The moon’s best friend: robot dogs could be future lunar explorers

Future lunar explorers could not only bark at the moon, but also search for scientific answers.

Dog-shaped robots could be used on future lunar missions, because humanity’s best friend is already an agile explorer. Jumping, digging and exploring high ground are all dogs look forward to Earth.

Now, researchers hope to replicate that agility on the moon for the Nasa-LEDs Artemis program which could land astronauts later in the 2020s.

The robot dog concept is called LEAP, or Legged Exploration of the Aristarchus Plateau; Aristarchus is one of the regions of the moon that the European Space Agency or ESA (which funds the project) hopes to explore soon.

Video: Watch a NASA lunar rover complete a lunar obstacle course

“With the robot, we can study key features to study the geological history and evolution of the moon, such as ejecta around craters, fresh impact sites and collapsed lava tubes, where material does not may not have been altered by space weathering and other processes,” Patrick Bambach, an engineer at the Max Planck Institute for Solar System Research in Germany, said in a statement. (opens in a new tab).
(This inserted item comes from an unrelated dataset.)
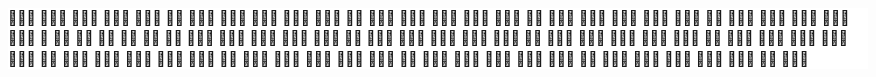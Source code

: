 <span class="f u" title="WOMAN: LIGHT SKIN TONE, BEARD">🧔🏻‍♀️</span> <span class="f u" title="WOMAN: MEDIUM-LIGHT SKIN TONE, BEARD">🧔🏼‍♀️</span> <span class="f u" title="WOMAN: MEDIUM SKIN TONE, BEARD">🧔🏽‍♀️</span> <span class="f u" title="WOMAN: MEDIUM-DARK SKIN TONE, BEARD">🧔🏾‍♀️</span> <span class="f u" title="WOMAN: DARK SKIN TONE, BEARD">🧔🏿‍♀️</span> <span class="f u" title="MAN: RED HAIR">👨‍🦰</span> <span class="f u" title="MAN: LIGHT SKIN TONE, RED HAIR">👨🏻‍🦰</span> <span class="f u" title="MAN: MEDIUM-LIGHT SKIN TONE, RED HAIR">👨🏼‍🦰</span> <span class="f u" title="MAN: MEDIUM SKIN TONE, RED HAIR">👨🏽‍🦰</span> <span class="f u" title="MAN: MEDIUM-DARK SKIN TONE, RED HAIR">👨🏾‍🦰</span> <span class="f u" title="MAN: DARK SKIN TONE, RED HAIR">👨🏿‍🦰</span> <span class="f u" title="MAN: CURLY HAIR">👨‍🦱</span> <span class="f u" title="MAN: LIGHT SKIN TONE, CURLY HAIR">👨🏻‍🦱</span> <span class="f u" title="MAN: MEDIUM-LIGHT SKIN TONE, CURLY HAIR">👨🏼‍🦱</span> <span class="f u" title="MAN: MEDIUM SKIN TONE, CURLY HAIR">👨🏽‍🦱</span> <span class="f u" title="MAN: MEDIUM-DARK SKIN TONE, CURLY HAIR">👨🏾‍🦱</span> <span class="f u" title="MAN: DARK SKIN TONE, CURLY HAIR">👨🏿‍🦱</span> <span class="f u" title="MAN: WHITE HAIR">👨‍🦳</span> <span class="f u" title="MAN: LIGHT SKIN TONE, WHITE HAIR">👨🏻‍🦳</span> <span class="f u" title="MAN: MEDIUM-LIGHT SKIN TONE, WHITE HAIR">👨🏼‍🦳</span> <span class="f u" title="MAN: MEDIUM SKIN TONE, WHITE HAIR">👨🏽‍🦳</span> <span class="f u" title="MAN: MEDIUM-DARK SKIN TONE, WHITE HAIR">👨🏾‍🦳</span> <span class="f u" title="MAN: DARK SKIN TONE, WHITE HAIR">👨🏿‍🦳</span> <span class="f u" title="MAN: BALD">👨‍🦲</span> <span class="f u" title="MAN: LIGHT SKIN TONE, BALD">👨🏻‍🦲</span> <span class="f u" title="MAN: MEDIUM-LIGHT SKIN TONE, BALD">👨🏼‍🦲</span> <span class="f u" title="MAN: MEDIUM SKIN TONE, BALD">👨🏽‍🦲</span> <span class="f u" title="MAN: MEDIUM-DARK SKIN TONE, BALD">👨🏾‍🦲</span> <span class="f u" title="MAN: DARK SKIN TONE, BALD">👨🏿‍🦲</span> <span class="f u" title="WOMAN">👩</span> <span class="f u" title="WOMAN: LIGHT SKIN TONE">👩🏻</span> <span class="f u" title="WOMAN: MEDIUM-LIGHT SKIN TONE">👩🏼</span> <span class="f u" title="WOMAN: MEDIUM SKIN TONE">👩🏽</span> <span class="f u" title="WOMAN: MEDIUM-DARK SKIN TONE">👩🏾</span> <span class="f u" title="WOMAN: DARK SKIN TONE">👩🏿</span> <span class="f u" title="WOMAN: RED HAIR">👩‍🦰</span> <span class="f u" title="WOMAN: LIGHT SKIN TONE, RED HAIR">👩🏻‍🦰</span> <span class="f u" title="WOMAN: MEDIUM-LIGHT SKIN TONE, RED HAIR">👩🏼‍🦰</span> <span class="f u" title="WOMAN: MEDIUM SKIN TONE, RED HAIR">👩🏽‍🦰</span> <span class="f u" title="WOMAN: MEDIUM-DARK SKIN TONE, RED HAIR">👩🏾‍🦰</span> <span class="f u" title="WOMAN: DARK SKIN TONE, RED HAIR">👩🏿‍🦰</span> <span class="f u" title="PERSON: RED HAIR">🧑‍🦰</span> <span class="f u" title="PERSON: LIGHT SKIN TONE, RED HAIR">🧑🏻‍🦰</span> <span class="f u" title="PERSON: MEDIUM-LIGHT SKIN TONE, RED HAIR">🧑🏼‍🦰</span> <span class="f u" title="PERSON: MEDIUM SKIN TONE, RED HAIR">🧑🏽‍🦰</span> <span class="f u" title="PERSON: MEDIUM-DARK SKIN TONE, RED HAIR">🧑🏾‍🦰</span> <span class="f u" title="PERSON: DARK SKIN TONE, RED HAIR">🧑🏿‍🦰</span> <span class="f u" title="WOMAN: CURLY HAIR">👩‍🦱</span> <span class="f u" title="WOMAN: LIGHT SKIN TONE, CURLY HAIR">👩🏻‍🦱</span> <span class="f u" title="WOMAN: MEDIUM-LIGHT SKIN TONE, CURLY HAIR">👩🏼‍🦱</span> <span class="f u" title="WOMAN: MEDIUM SKIN TONE, CURLY HAIR">👩🏽‍🦱</span> <span class="f u" title="WOMAN: MEDIUM-DARK SKIN TONE, CURLY HAIR">👩🏾‍🦱</span> <span class="f u" title="WOMAN: DARK SKIN TONE, CURLY HAIR">👩🏿‍🦱</span> <span class="f u" title="PERSON: CURLY HAIR">🧑‍🦱</span> <span class="f u" title="PERSON: LIGHT SKIN TONE, CURLY HAIR">🧑🏻‍🦱</span> <span class="f u" title="PERSON: MEDIUM-LIGHT SKIN TONE, CURLY HAIR">🧑🏼‍🦱</span> <span class="f u" title="PERSON: MEDIUM SKIN TONE, CURLY HAIR">🧑🏽‍🦱</span> <span class="f u" title="PERSON: MEDIUM-DARK SKIN TONE, CURLY HAIR">🧑🏾‍🦱</span> <span class="f u" title="PERSON: DARK SKIN TONE, CURLY HAIR">🧑🏿‍🦱</span> <span class="f u" title="WOMAN: WHITE HAIR">👩‍🦳</span> <span class="f u" title="WOMAN: LIGHT SKIN TONE, WHITE HAIR">👩🏻‍🦳</span> <span class="f u" title="WOMAN: MEDIUM-LIGHT SKIN TONE, WHITE HAIR">👩🏼‍🦳</span> <span class="f u" title="WOMAN: MEDIUM SKIN TONE, WHITE HAIR">👩🏽‍🦳</span> <span class="f u" title="WOMAN: MEDIUM-DARK SKIN TONE, WHITE HAIR">👩🏾‍🦳</span> <span class="f u" title="WOMAN: DARK SKIN TONE, WHITE HAIR">👩🏿‍🦳</span> <span class="f u" title="PERSON: WHITE HAIR">🧑‍🦳</span> <span class="f u" title="PERSON: LIGHT SKIN TONE, WHITE HAIR">🧑🏻‍🦳</span> <span class="f u" title="PERSON: MEDIUM-LIGHT SKIN TONE, WHITE HAIR">🧑🏼‍🦳</span> <span class="f u" title="PERSON: MEDIUM SKIN TONE, WHITE HAIR">🧑🏽‍🦳</span> <span class="f u" title="PERSON: MEDIUM-DARK SKIN TONE, WHITE HAIR">🧑🏾‍🦳</span> <span class="f u" title="PERSON: DARK SKIN TONE, WHITE HAIR">🧑🏿‍🦳</span> <span class="f u" title="WOMAN: BALD">👩‍🦲</span> <span class="f u" title="WOMAN: LIGHT SKIN TONE, BALD">👩🏻‍🦲</span> <span class="f u" title="WOMAN: MEDIUM-LIGHT SKIN TONE, BALD">👩🏼‍🦲</span> <span class="f u" title="WOMAN: MEDIUM SKIN TONE, BALD">👩🏽‍🦲</span> <span class="f u" title="WOMAN: MEDIUM-DARK SKIN TONE, BALD">👩🏾‍🦲</span> <span class="f u" title="WOMAN: DARK SKIN TONE, BALD">👩🏿‍🦲</span> <span class="f u" title="PERSON: BALD">🧑‍🦲</span> <span class="f u" title="PERSON: LIGHT SKIN TONE, BALD">🧑🏻‍🦲</span> <span class="f u" title="PERSON: MEDIUM-LIGHT SKIN TONE, BALD">🧑🏼‍🦲</span> <span class="f u" title="PERSON: MEDIUM SKIN TONE, BALD">🧑🏽‍🦲</span> <span class="f u" title="PERSON: MEDIUM-DARK SKIN TONE, BALD">🧑🏾‍🦲</span> <span class="f u" title="PERSON: DARK SKIN TONE, BALD">🧑🏿‍🦲</span> <span class="f u" title="WOMAN: BLOND HAIR">👱‍♀️</span> <span class="f u" title="WOMAN: LIGHT SKIN TONE, BLOND HAIR">👱🏻‍♀️</span>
The dog-like robot could roll on the surface of ESA’s large European logistics lander (opens in a new tab) (EL3), which is responsible for sending payloads and experiments to the surface of the moon from the late 2020s. The dog form is based on a legged robot called ANYmal which was developed at the ETH Zürich and its spin-off ANYbotics.

Between ANYmal’s varied gaits, its ability to turn around in the event of a fall and its agility to climb steep slopes, it’s a lunar exploration like we never imagined. ANYmal can even dig channels in the ground or use its paws to turn over rocks to see what’s underneath.

Related: Meet Au-Spot, the AI ​​robot dog who trains to explore caves on Mars

The LEAP rover is based on the legged robot, ANYmal, developed at ETH Zürich and its spin-off ANYbotics. (Image credit: ETH Zürich/ETH Zürich/Robotics System Lab (RSL))

“Traditional rovers have made great discoveries on the moon and March, but have limitations,” Bambach said. “Exploring terrain with loose soil, large rocks or slopes over 15 degrees is especially difficult with wheels. For example, the Martian roverSpirit, saw his mission complete when he got stuck in the sand.”

The research is still in its early stages, but so far the team has deployed the robot in a virtual environment intended to simulate a moon-like surface, as well as gravity and just properties. The dog was also taken, naturally, for a walk outside.

The researchers were surprised at how smart the robot was in its first tests. On the moon-like surface, where gravity is only one-sixth that of Earth, “ANYmal began using a jump-like mode of locomotion, much like the Apollo astronauts – realizing that jumping may be more energy efficient than walking”. said Bambach.

When complete, the team hopes the robot dog will weigh less than 110 pounds (50 kg), one-fifth of which is science payloads. AnyMAL will be asked to carry anything from multispectral sensors, radars to see under the ground, to spectrometers to assess the composition of nearby rocks. The date of the first flight has not yet been announced.